Should the Company's Board determine that it will not be able to
consummate the initial Business Combination by December 31, 2023
and that the Company shall instead liquidate, the Sponsor's
obligation to continue to make such contributions shall immediately
cease. If the Board determines that more time is needed to
consummate the initial Business Combination, a shareholders' vote
in an extraordinary general meeting will be required to change the
Articles of the Company.
As previously indicated in the definitive proxy statement
distributed to shareholders and filed with the SEC on March 29,
2023 in connection with the extraordinary general meeting held on
April 19, 2023 (the "EGM"), in accordance with Article 54.10 of the
Articles, holders of the Company’s Class A ordinary shares, par
value $0.0001 per share issued in the Company's initial public
offering (the "Public Shares" and the holders of such Public
Shares, the "Public Shareholders") have the opportunity to redeem
their Public Shares for a per-share price, payable in cash, as
calculated by Continental Stock Transfer & Trust Company
("Continental") and equal to the aggregate amount then on deposit
in the Trust Account, including interest earned on the funds held
in the Trust Account not previously released to the Company to pay
its taxes, divided by the number of then outstanding Public Shares,
on the third extension date of July 26, 2023 (the "Third Extension
Date").
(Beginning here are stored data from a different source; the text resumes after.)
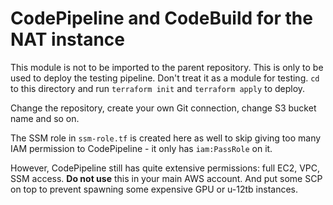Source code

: CodePipeline and CodeBuild for the NAT instance
================================================
This module is not to be imported to the parent repository. This is only to be
used to deploy the testing pipeline. Don't treat it as a module for testing.
`cd` to this directory and run `terraform init` and `terraform apply` to deploy.

Change the repository, create your own Git connection, change S3 bucket name and
so on.

The SSM role in `ssm-role.tf` is created here as well to skip giving too many
IAM permission to CodePipeline - it only has `iam:PassRole` on it.

However, CodePipeline still has quite extensive permissions: full EC2, VPC, SSM
access. **Do not use** this in your main AWS account. And put some SCP on top to
prevent spawning some expensive GPU or u-12tb instances.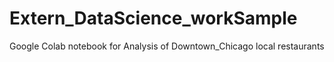 # Extern_DataScience_workSample
Google Colab notebook for Analysis of Downtown_Chicago local restaurants
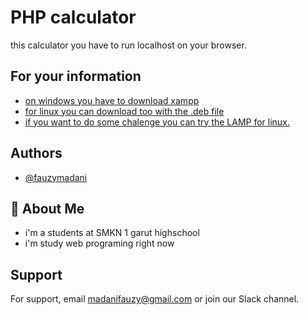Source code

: 
# PHP calculator

this calculator you have to run localhost on your browser.


## For your information

 - [on windows you have to download xampp](https://www.apachefriends.org/download.html)
 - [for linux you can download too with the .deb file](https://www.apachefriends.org/download.html)
 - [if you want to do some chalenge you can try the LAMP for linux.](https://www.youtube.com/watch?v=iscb52gO00M)


## Authors

- [@fauzymadani](https://www.github.com/fauzymadani)


## 🚀 About Me
- i'm a students at SMKN 1 garut highschool
- i'm study web programing right now


## Support

For support, email madanifauzy@gmail.com or join our Slack channel.

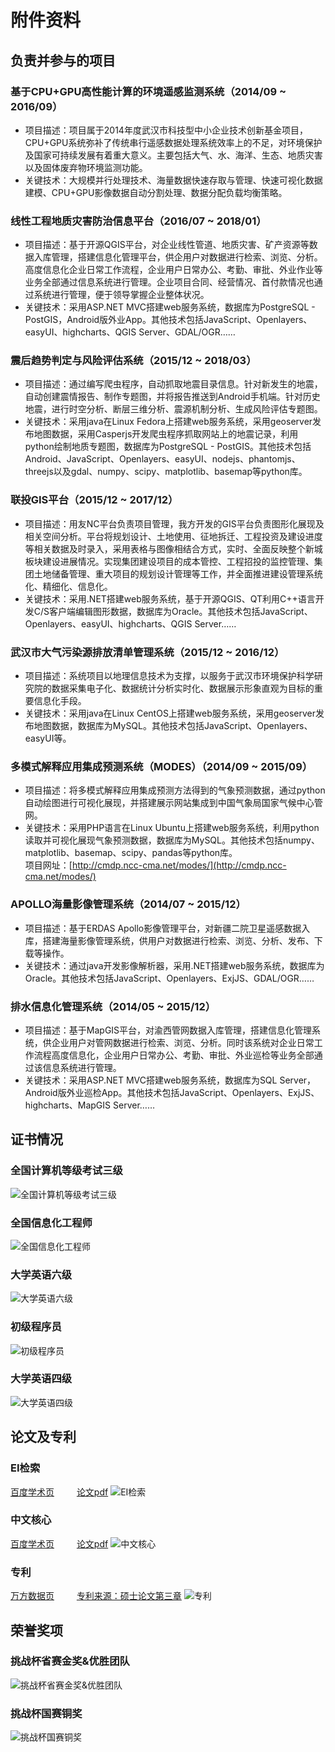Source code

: # 附件资料

## 负责并参与的项目

### 基于CPU+GPU高性能计算的环境遥感监测系统（2014/09 ~ 2016/09） 
 - 项目描述：项目属于2014年度武汉市科技型中小企业技术创新基金项目，CPU+GPU系统弥补了传统串行遥感数据处理系统效率上的不足，对环境保护及国家可持续发展有着重大意义。主要包括大气、水、海洋、生态、地质灾害以及固体废弃物环境监测功能。
 - 关键技术：大规模并行处理技术、海量数据快速存取与管理、快速可视化数据建模、CPU+GPU影像数据自动分割处理、数据分配负载均衡策略。

### 线性工程地质灾害防治信息平台（2016/07 ~ 2018/01）
 - 项目描述：基于开源QGIS平台，对企业线性管道、地质灾害、矿产资源等数据入库管理，搭建信息化管理平台，供企用户对数据进行检索、浏览、分析。高度信息化企业日常工作流程，企业用户日常办公、考勤、审批、外业作业等业务全部通过信息系统进行管理。企业项目合同、经营情况、首付款情况也通过系统进行管理，便于领导掌握企业整体状况。
 - 关键技术：采用ASP.NET MVC搭建web服务系统，数据库为PostgreSQL - PostGIS，Android版外业App。其他技术包括JavaScript、Openlayers、easyUI、highcharts、QGIS Server、GDAL/OGR……   

### 震后趋势判定与风险评估系统（2015/12 ~ 2018/03）
 - 项目描述：通过编写爬虫程序，自动抓取地震目录信息。针对新发生的地震，自动创建震情报告、制作专题图，并将报告推送到Android手机端。针对历史地震，进行时空分析、断层三维分析、震源机制分析、生成风险评估专题图。
 - 关键技术：采用java在Linux Fedora上搭建web服务系统，采用geoserver发布地图数据，采用Casperjs开发爬虫程序抓取网站上的地震记录，利用python绘制地质专题图，数据库为PostgreSQL - PostGIS。其他技术包括Android、JavaScript、Openlayers、easyUI、nodejs、phantomjs、threejs以及gdal、numpy、scipy、matplotlib、basemap等python库。 

### 联投GIS平台（2015/12 ~ 2017/12）
 - 项目描述：用友NC平台负责项目管理，我方开发的GIS平台负责图形化展现及相关空间分析。平台将规划设计、土地使用、征地拆迁、工程投资及建设进度等相关数据及时录入，采用表格与图像相结合方式，实时、全面反映整个新城板块建设进展情况。实现集团建设项目的成本管控、工程招投的监控管理、集团土地储备管理、重大项目的规划设计管理等工作，并全面推进建设管理系统化、精细化、信息化。
 - 关键技术：采用.NET搭建web服务系统，基于开源QGIS、QT利用C++语言开发C/S客户端编辑图形数据，数据库为Oracle。其他技术包括JavaScript、Openlayers、easyUI、highcharts、QGIS Server……

### 武汉市大气污染源排放清单管理系统（2015/12 ~ 2016/12）
 - 项目描述：系统项目以地理信息技术为支撑，以服务于武汉市环境保护科学研究院的数据采集电子化、数据统计分析实时化、数据展示形象直观为目标的重要信息化手段。
 - 关键技术：采用java在Linux CentOS上搭建web服务系统，采用geoserver发布地图数据，数据库为MySQL。其他技术包括JavaScript、Openlayers、easyUI等。

### 多模式解释应用集成预测系统（MODES）（2014/09 ~ 2015/09）
 - 项目描述：将多模式解释应用集成预测方法得到的气象预测数据，通过python自动绘图进行可视化展现，并搭建展示网站集成到中国气象局国家气候中心管网。
 - 关键技术：采用PHP语言在Linux Ubuntu上搭建web服务系统，利用python读取并可视化展现气象预测数据，数据库为MySQL。其他技术包括numpy、matplotlib、basemap、scipy、pandas等python库。<br>项目网址：[http://cmdp.ncc-cma.net/modes/](http://cmdp.ncc-cma.net/modes/)

### APOLLO海量影像管理系统（2014/07 ~ 2015/12）
 - 项目描述：基于ERDAS Apollo影像管理平台，对新疆二院卫星遥感数据入库，搭建海量影像管理系统，供用户对数据进行检索、浏览、分析、发布、下载等操作。
 - 关键技术：通过java开发影像解析器，采用.NET搭建web服务系统，数据库为Oracle。其他技术包括JavaScript、Openlayers、ExjJS、GDAL/OGR……

### 排水信息化管理系统（2014/05 ~ 2015/12）
 - 项目描述：基于MapGIS平台，对渝西管网数据入库管理，搭建信息化管理系统，供企业用户对管网数据进行检索、浏览、分析。同时该系统对企业日常工作流程高度信息化，企业用户日常办公、考勤、审批、外业巡检等业务全部通过该信息系统进行管理。
 - 关键技术：采用ASP.NET MVC搭建web服务系统，数据库为SQL Server，Android版外业巡检App。其他技术包括JavaScript、Openlayers、ExjJS、highcharts、MapGIS Server……

## 证书情况

### 全国计算机等级考试三级
![全国计算机等级考试三级](certificates/全国计算机等级考试三级.png)

### 全国信息化工程师
![全国信息化工程师](certificates/全国信息化工程师.jpg)

### 大学英语六级
![大学英语六级](certificates/大学英语六级.jpg)

### 初级程序员
![初级程序员](certificates/初级程序员.jpg)

### 大学英语四级
![大学英语四级](certificates/大学英语四级.jpg)

## 论文及专利

### EI检索
[百度学术页](http://xueshu.baidu.com/s?wd=paperuri%3A%28ad8a5a65a5312ddf4a1c9e5006330d6d%29&filter=sc_long_sign&sc_ks_para=q%3DImpact%20analysis%20of%20different%20spatial%20resolution%20DEM%20on%20object-oriented%20landslide%20extraction%20from%20high%20resolution%20remote%20sensing%20images&sc_us=10021676106101439353&tn=SE_baiduxueshu_c1gjeupa&ie=utf-8) &emsp;&emsp; [论文pdf](papers/EI检索.pdf)
![EI检索](papers/EI检索.jpg)

### 中文核心
[百度学术页](http://xueshu.baidu.com/s?wd=paperuri%3A(eb3f1fb2c0028fb40e29f469a3f58db2)&filter=sc_long_sign&tn=SE_baiduxueshu_c1gjeupa&ie=utf-8&sc_ks_para=q%3D%E9%9D%A2%E5%90%91%E5%AF%B9%E8%B1%A1%E6%BB%91%E5%9D%A1%E4%BF%A1%E6%81%AF%E6%8F%90%E5%8F%96%E4%B8%ADDEM%E7%A9%BA%E9%97%B4%E5%88%86%E8%BE%A8%E7%8E%87%E5%BD%B1%E5%93%8D%E5%88%86%E6%9E%90) &emsp;&emsp; [论文pdf](papers/中文核心.pdf)
![中文核心](papers/中文核心.jpg)

### 专利
[万方数据页](http://www.wanfangdata.com.cn/details/detail.do?_type=patent&id=CN201410478027.1) &emsp;&emsp; [专利来源：硕士论文第三章](papers/硕士论文-面向对象遥感滑坡信息提取技术研究.pdf)
![专利](papers/专利-多尺度参数优化.jpg)

## 荣誉奖项

### 挑战杯省赛金奖&优胜团队
![挑战杯省赛金奖&优胜团队](awards/挑战杯省赛金奖&优胜团队.jpg)

### 挑战杯国赛铜奖
![挑战杯国赛铜奖](awards/挑战杯国赛铜奖.jpg)
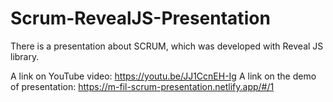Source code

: # Scrum-RevealJS-Presentation

There is a presentation about SCRUM, which was developed with Reveal JS library.

A link on YouTube video: https://youtu.be/JJ1CcnEH-Ig
A link on the demo of presentation: https://m-fil-scrum-presentation.netlify.app/#/1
Pursuant to the Articles, the Company may not redeem Public
Shares in an amount that would cause the Company’s net tangible
assets to be less than $5,000,001 following such redemption, which
condition may not be waived by the Company's board of
directors.
Public Shareholders may elect to redeem all or a portion of
their Public Shares. For the avoidance of doubt, Public
Shareholders who choose to redeem in July 2023 will not be entitled
to any further amounts deposited by the Sponsor into the Trust
Account in respect to any redeemed Public Shares. Any Public
Shareholders who do not redeem all of their Public Shares in
connection with the Third Extension will retain the right to vote
on the Business Combination when and if it is submitted to
shareholders (as long as they are a shareholder on the applicable
record date) and will have a right to redeem any remaining Public
Shares at such time in accordance with the Articles.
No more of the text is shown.